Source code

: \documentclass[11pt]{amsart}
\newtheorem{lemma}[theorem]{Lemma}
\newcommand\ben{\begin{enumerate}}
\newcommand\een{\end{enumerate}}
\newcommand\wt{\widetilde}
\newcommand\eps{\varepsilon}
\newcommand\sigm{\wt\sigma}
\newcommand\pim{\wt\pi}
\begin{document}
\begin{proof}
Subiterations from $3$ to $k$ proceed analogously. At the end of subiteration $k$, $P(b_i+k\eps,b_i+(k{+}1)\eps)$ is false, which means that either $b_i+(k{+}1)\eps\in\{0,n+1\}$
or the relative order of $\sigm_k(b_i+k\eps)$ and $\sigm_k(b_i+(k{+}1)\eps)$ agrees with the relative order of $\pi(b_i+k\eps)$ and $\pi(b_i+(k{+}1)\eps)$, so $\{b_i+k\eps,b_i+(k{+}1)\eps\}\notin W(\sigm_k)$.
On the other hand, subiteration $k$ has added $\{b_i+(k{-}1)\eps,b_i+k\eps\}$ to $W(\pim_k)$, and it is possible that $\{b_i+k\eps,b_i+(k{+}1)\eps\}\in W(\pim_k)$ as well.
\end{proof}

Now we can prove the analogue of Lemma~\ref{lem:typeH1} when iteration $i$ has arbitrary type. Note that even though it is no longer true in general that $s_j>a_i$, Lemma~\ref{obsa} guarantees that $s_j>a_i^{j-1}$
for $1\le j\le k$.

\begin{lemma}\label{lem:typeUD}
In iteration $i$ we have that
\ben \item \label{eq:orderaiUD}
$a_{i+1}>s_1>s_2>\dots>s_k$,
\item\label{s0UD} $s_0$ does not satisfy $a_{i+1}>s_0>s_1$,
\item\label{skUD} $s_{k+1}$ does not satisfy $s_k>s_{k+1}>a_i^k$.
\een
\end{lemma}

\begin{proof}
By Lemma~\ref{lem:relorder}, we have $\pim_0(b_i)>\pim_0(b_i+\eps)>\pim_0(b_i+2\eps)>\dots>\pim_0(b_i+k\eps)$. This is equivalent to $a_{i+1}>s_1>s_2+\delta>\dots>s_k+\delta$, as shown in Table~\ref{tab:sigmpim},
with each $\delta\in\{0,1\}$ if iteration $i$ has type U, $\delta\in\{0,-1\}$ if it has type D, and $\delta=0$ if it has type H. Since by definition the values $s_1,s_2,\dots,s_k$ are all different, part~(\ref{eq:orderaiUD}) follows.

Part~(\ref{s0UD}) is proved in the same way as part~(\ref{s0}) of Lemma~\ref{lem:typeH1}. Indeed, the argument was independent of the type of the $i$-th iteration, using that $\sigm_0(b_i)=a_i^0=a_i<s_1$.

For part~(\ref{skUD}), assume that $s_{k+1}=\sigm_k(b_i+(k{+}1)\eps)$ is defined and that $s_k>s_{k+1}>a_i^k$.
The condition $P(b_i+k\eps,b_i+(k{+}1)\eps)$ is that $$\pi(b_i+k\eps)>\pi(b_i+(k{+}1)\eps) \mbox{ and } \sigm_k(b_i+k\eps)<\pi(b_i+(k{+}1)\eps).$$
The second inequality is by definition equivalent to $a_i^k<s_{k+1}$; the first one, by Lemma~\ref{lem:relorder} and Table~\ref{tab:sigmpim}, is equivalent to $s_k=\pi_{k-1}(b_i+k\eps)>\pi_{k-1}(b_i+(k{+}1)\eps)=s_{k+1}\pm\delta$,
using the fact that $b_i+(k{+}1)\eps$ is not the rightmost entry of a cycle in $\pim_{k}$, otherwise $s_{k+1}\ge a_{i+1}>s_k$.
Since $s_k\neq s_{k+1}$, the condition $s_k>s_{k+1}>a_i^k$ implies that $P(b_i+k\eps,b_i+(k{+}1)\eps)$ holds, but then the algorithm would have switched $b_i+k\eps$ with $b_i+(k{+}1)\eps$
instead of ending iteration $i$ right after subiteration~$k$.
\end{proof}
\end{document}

# [Exercise details]
The whole set of records needs to be written out exactly.

# [Task answer]
Source code

: \documentclass[11pt]{amsart}
\newtheorem{lemma}[theorem]{Lemma}
\newcommand\ben{\begin{enumerate}}
\newcommand\een{\end{enumerate}}
\newcommand\wt{\widetilde}
\newcommand\eps{\varepsilon}
\newcommand\sigm{\wt\sigma}
\newcommand\pim{\wt\pi}
\begin{document}
\begin{proof}
Subiterations from $3$ to $k$ proceed analogously. At the end of subiteration $k$, $P(b_i+k\eps,b_i+(k{+}1)\eps)$ is false, which means that either $b_i+(k{+}1)\eps\in\{0,n+1\}$
or the relative order of $\sigm_k(b_i+k\eps)$ and $\sigm_k(b_i+(k{+}1)\eps)$ agrees with the relative order of $\pi(b_i+k\eps)$ and $\pi(b_i+(k{+}1)\eps)$, so $\{b_i+k\eps,b_i+(k{+}1)\eps\}\notin W(\sigm_k)$.
On the other hand, subiteration $k$ has added $\{b_i+(k{-}1)\eps,b_i+k\eps\}$ to $W(\pim_k)$, and it is possible that $\{b_i+k\eps,b_i+(k{+}1)\eps\}\in W(\pim_k)$ as well.
\end{proof}

Now we can prove the analogue of Lemma~\ref{lem:typeH1} when iteration $i$ has arbitrary type. Note that even though it is no longer true in general that $s_j>a_i$, Lemma~\ref{obsa} guarantees that $s_j>a_i^{j-1}$
for $1\le j\le k$.

\begin{lemma}\label{lem:typeUD}
In iteration $i$ we have that
\ben \item \label{eq:orderaiUD}
$a_{i+1}>s_1>s_2>\dots>s_k$,
\item\label{s0UD} $s_0$ does not satisfy $a_{i+1}>s_0>s_1$,
\item\label{skUD} $s_{k+1}$ does not satisfy $s_k>s_{k+1}>a_i^k$.
\een
\end{lemma}

\begin{proof}
By Lemma~\ref{lem:relorder}, we have $\pim_0(b_i)>\pim_0(b_i+\eps)>\pim_0(b_i+2\eps)>\dots>\pim_0(b_i+k\eps)$. This is equivalent to $a_{i+1}>s_1>s_2+\delta>\dots>s_k+\delta$, as shown in Table~\ref{tab:sigmpim},
with each $\delta\in\{0,1\}$ if iteration $i$ has type U, $\delta\in\{0,-1\}$ if it has type D, and $\delta=0$ if it has type H. Since by definition the values $s_1,s_2,\dots,s_k$ are all different, part~(\ref{eq:orderaiUD}) follows.

Part~(\ref{s0UD}) is proved in the same way as part~(\ref{s0}) of Lemma~\ref{lem:typeH1}. Indeed, the argument was independent of the type of the $i$-th iteration, using that $\sigm_0(b_i)=a_i^0=a_i<s_1$.

For part~(\ref{skUD}), assume that $s_{k+1}=\sigm_k(b_i+(k{+}1)\eps)$ is defined and that $s_k>s_{k+1}>a_i^k$.
The condition $P(b_i+k\eps,b_i+(k{+}1)\eps)$ is that $$\pi(b_i+k\eps)>\pi(b_i+(k{+}1)\eps) \mbox{ and } \sigm_k(b_i+k\eps)<\pi(b_i+(k{+}1)\eps).$$
The second inequality is by definition equivalent to $a_i^k<s_{k+1}$; the first one, by Lemma~\ref{lem:relorder} and Table~\ref{tab:sigmpim}, is equivalent to $s_k=\pi_{k-1}(b_i+k\eps)>\pi_{k-1}(b_i+(k{+}1)\eps)=s_{k+1}\pm\delta$,
using the fact that $b_i+(k{+}1)\eps$ is not the rightmost entry of a cycle in $\pim_{k}$, otherwise $s_{k+1}\ge a_{i+1}>s_k$.
Since $s_k\neq s_{k+1}$, the condition $s_k>s_{k+1}>a_i^k$ implies that $P(b_i+k\eps,b_i+(k{+}1)\eps)$ holds, but then the algorithm would have switched $b_i+k\eps$ with $b_i+(k{+}1)\eps$
instead of ending iteration $i$ right after subiteration~$k$.
\end{proof}
\end{document}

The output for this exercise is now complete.